Using ARIMA To Investigate COVID Death (part 1)
Cranking the handle on the latest daily data sitting in the UK GOV coronavirus dashboard
Anybody wanting to undertake this analysis for themselves can do so by taking advantage of the splendid download section of the UK GOV coronavirus dashboard, which may be found here. I’m sticking with the nation of England as usual because it’s easier to obtain data, there also being more variables available for this nation via the dashboard and other sources.
To business…
This is how things stood in the dashboard archive in terms of certified COVID deaths and 28-day COVID deaths as at 27 July 2022: we have two distinct peaks and a strange, drawn-out rumble. Certification counts exceeded 28-day counts in the first wave because physicians did not need a PCR test result to back their opinion as to cause of death. The recent decline in certified deaths compared to 28-day counts is rather interesting and I’m not sure which series is the closest approximation to the truth! To kick things off I decided to go for certified COVID death as my dependent variable
The Slicer
Trying to model this entire series as one lump is almost certainly doomed to failure for many things changed in the course of the pandemic from mutations to definitions to patient management, to procedures to protocols and back. Then, of course, we have the vaccines doing their thing (or not). I thus reached for the slicer and sliced this series into three juicy segments using the point of minimal daily death counts as my guide.

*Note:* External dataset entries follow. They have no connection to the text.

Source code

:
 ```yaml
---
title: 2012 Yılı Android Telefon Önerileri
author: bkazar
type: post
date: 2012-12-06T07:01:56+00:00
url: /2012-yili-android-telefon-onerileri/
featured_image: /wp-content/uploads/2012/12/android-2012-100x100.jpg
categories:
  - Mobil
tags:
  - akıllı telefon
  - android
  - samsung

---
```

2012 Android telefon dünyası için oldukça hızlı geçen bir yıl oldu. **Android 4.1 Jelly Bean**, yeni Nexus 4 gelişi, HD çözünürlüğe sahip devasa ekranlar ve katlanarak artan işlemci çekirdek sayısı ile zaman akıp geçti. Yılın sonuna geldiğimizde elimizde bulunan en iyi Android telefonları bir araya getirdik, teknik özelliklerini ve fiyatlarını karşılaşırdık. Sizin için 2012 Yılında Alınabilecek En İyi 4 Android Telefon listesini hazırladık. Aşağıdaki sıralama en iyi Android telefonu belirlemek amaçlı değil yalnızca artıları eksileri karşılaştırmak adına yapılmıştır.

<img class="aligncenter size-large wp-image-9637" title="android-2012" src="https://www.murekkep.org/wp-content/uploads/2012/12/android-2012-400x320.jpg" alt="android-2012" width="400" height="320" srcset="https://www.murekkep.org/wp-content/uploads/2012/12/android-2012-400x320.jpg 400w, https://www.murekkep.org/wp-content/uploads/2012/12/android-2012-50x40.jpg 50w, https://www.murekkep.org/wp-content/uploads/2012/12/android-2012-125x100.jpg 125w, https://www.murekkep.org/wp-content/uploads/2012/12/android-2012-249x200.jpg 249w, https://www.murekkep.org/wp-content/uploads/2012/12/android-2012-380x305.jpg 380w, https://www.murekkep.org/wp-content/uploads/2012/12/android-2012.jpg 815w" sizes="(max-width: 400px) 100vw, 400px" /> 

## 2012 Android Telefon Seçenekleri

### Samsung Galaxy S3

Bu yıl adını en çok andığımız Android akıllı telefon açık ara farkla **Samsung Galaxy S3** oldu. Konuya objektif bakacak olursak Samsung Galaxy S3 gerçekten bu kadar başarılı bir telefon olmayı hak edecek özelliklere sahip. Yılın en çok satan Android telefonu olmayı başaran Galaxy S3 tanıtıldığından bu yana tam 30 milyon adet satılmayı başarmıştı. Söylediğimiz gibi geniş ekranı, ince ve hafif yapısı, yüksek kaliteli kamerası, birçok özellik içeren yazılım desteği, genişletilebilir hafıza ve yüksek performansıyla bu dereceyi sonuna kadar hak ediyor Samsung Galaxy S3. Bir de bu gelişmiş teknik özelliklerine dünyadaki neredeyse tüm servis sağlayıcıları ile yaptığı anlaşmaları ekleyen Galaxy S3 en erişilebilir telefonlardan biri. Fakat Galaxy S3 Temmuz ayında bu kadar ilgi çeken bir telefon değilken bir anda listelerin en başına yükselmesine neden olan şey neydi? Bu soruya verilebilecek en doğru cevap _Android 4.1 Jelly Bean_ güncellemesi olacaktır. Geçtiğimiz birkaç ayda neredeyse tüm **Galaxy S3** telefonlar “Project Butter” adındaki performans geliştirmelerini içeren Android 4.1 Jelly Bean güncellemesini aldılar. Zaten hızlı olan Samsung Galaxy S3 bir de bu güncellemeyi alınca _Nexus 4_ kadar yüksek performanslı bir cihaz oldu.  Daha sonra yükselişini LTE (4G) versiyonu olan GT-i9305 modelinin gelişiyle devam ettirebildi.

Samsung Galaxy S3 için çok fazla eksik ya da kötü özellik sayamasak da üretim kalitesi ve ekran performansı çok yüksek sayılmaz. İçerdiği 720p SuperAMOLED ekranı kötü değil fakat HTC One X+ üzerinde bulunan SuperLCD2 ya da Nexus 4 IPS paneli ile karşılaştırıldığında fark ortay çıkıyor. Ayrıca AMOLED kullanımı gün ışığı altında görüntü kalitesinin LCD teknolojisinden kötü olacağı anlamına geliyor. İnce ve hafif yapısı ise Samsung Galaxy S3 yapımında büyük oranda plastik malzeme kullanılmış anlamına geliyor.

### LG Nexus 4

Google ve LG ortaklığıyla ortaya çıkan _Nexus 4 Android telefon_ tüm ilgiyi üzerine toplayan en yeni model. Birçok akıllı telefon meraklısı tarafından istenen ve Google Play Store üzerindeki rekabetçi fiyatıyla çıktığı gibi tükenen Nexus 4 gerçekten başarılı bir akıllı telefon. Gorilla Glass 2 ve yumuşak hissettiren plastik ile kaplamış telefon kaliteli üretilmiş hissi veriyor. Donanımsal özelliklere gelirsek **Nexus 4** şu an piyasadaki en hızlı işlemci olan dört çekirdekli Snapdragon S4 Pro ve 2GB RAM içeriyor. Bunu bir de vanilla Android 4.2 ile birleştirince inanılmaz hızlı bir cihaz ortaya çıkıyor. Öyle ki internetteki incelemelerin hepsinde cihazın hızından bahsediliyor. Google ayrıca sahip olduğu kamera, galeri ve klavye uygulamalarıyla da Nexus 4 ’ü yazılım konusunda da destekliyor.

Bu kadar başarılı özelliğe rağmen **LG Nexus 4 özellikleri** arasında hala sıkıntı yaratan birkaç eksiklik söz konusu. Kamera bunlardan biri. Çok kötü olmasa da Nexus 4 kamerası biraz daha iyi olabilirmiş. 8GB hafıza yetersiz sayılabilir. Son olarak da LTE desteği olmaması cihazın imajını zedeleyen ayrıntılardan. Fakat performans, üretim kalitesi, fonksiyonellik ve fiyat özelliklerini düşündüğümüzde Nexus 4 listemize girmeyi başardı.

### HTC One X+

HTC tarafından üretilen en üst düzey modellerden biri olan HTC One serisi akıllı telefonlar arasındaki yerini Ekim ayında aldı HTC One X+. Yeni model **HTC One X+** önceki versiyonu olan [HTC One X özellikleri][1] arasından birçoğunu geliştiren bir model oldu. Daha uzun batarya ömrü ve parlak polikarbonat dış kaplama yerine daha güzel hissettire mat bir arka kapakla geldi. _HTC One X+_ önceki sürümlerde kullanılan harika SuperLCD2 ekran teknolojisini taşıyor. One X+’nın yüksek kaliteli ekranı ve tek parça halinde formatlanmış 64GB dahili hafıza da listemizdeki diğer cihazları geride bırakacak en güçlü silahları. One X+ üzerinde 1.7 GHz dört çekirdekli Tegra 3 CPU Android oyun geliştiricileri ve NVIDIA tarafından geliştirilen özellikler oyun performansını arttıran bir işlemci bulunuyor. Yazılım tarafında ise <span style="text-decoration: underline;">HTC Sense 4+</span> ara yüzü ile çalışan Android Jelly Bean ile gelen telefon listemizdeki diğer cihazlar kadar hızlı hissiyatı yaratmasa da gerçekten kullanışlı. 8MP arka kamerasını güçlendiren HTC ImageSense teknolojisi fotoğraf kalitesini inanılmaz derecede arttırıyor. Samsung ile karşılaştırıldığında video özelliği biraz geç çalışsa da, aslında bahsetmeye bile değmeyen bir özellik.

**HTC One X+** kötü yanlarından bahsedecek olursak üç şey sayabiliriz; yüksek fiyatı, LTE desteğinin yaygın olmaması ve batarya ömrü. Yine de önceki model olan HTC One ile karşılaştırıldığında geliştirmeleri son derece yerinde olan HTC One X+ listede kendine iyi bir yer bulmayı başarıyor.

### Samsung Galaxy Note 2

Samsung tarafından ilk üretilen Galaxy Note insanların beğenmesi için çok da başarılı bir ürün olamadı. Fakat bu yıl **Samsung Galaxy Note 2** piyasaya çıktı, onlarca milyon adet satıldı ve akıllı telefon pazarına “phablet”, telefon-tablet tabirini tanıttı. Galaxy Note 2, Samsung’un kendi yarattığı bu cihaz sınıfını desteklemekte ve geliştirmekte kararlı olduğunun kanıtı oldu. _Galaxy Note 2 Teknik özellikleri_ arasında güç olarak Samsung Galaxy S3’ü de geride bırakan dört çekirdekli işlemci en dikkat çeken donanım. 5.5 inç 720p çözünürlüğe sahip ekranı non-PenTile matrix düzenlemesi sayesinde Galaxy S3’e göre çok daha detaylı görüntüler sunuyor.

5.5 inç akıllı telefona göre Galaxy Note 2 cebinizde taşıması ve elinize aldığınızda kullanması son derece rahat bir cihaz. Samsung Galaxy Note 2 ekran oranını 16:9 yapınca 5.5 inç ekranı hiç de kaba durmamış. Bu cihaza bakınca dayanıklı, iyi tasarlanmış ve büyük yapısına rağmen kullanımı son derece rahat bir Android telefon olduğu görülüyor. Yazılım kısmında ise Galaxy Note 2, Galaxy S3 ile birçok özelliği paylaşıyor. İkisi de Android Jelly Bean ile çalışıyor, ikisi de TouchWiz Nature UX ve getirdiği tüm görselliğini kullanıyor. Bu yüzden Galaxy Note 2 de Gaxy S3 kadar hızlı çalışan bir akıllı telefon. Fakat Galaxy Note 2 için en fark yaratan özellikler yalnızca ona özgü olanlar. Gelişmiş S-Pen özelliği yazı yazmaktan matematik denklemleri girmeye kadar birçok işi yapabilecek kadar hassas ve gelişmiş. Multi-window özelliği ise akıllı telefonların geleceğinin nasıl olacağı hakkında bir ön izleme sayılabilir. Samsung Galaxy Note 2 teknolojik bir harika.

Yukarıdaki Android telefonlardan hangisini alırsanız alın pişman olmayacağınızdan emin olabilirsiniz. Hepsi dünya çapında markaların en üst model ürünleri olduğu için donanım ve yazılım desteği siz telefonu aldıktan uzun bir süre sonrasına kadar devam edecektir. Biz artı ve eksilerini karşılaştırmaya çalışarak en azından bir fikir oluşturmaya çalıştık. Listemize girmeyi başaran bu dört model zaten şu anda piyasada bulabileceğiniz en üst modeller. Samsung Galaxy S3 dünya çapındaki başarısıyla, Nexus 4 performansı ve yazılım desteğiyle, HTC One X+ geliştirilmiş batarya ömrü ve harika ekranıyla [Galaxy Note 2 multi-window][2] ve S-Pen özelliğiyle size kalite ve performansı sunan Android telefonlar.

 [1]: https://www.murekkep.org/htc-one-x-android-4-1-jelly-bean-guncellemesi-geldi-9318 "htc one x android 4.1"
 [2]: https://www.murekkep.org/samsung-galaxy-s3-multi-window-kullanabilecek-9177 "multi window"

Each slice may well require a different ARIMA model structure and this will provide useful insight. Obviously I can’t assess the impact of vaccines in the first segment and neither can I assess use of lateral flow devices but what I can usefully do is assess daily case count as an independent predictor of COVID death.
First Wave
Herewith a dual time series plot of certified COVID death and new COVID cases for my first slice of 175 daily records:
At the outset we see case counts rise before deaths but there comes a curious point during April 2020 when we observe a peak in deaths corresponding to a dip in cases. Toward the end of this slice the case counts rise as the testing regime goes nuts, with death dwindling to single figures.
In terms of crude daily mortality (certified deaths per 100 cases) the series looks like this:
The series flies off toward an incredible +40% mortality rate but then again we have to remember that these first deaths were amongst folk who were already very sick in hospital. In fact the dynamics of this whole first slice are largely governed by what we may call ‘institutional death’ with nosocomial infection running rife.
First Wave ARIMA Results
The modelling process settled on an ARIMA(0,2,2)(0,0,0) structure which, when translated into English, means death accelerates quickly with a strong random (shock) component. No surprises there!
The good news is that new daily case counts made the grade as a highly statistically significant predictor variable for certified death (p<0.001). Herewith the tabular heart of the modelling run:
An independent variable can be highly statistical significant but not have any real world value in that the effect size may be teeny-weeny as to effectively have no practical meaning. In the case of… er… new cases the effect size (as estimated by the coefficient of determination) was calculated to be R-square = 0.190. This means that the daily variation in new COVID cases explains 19% of the variation we see in certified COVID death.
Now 19% isn’t bad going for an independent variable because death is a complex endpoint with many unknowns, and to predict something as wild and woolly as daily death using another wild and woolly variable is a big ask. No doubt if we smoothed both series to iron out some of the lumps and bumps of daily life we’d see case counts become a more effective predictor of certified death. As it is we’ve got a baseline model for deaths and cases that performs well that we can use to explore the impact of lateral flow devices and vaccines.
The Pudding
‘Nuff said! That ain’t a bad model even if I do say so myself.
In my next newsletter I’ll reveal results of modelling the second wave when folk went nose-poke bonkers. Until then, it’s…
Kettle on!
That 1st wave really does look like the curve predicted using a simple SIR model or a Gompertz curve.
Whilst writing, thank you so much for your explanation and custom analysis of ARIMA (re Hadcrut).
Is this raw counts? What if it was cases per 100k ? As corrected for double counting etc.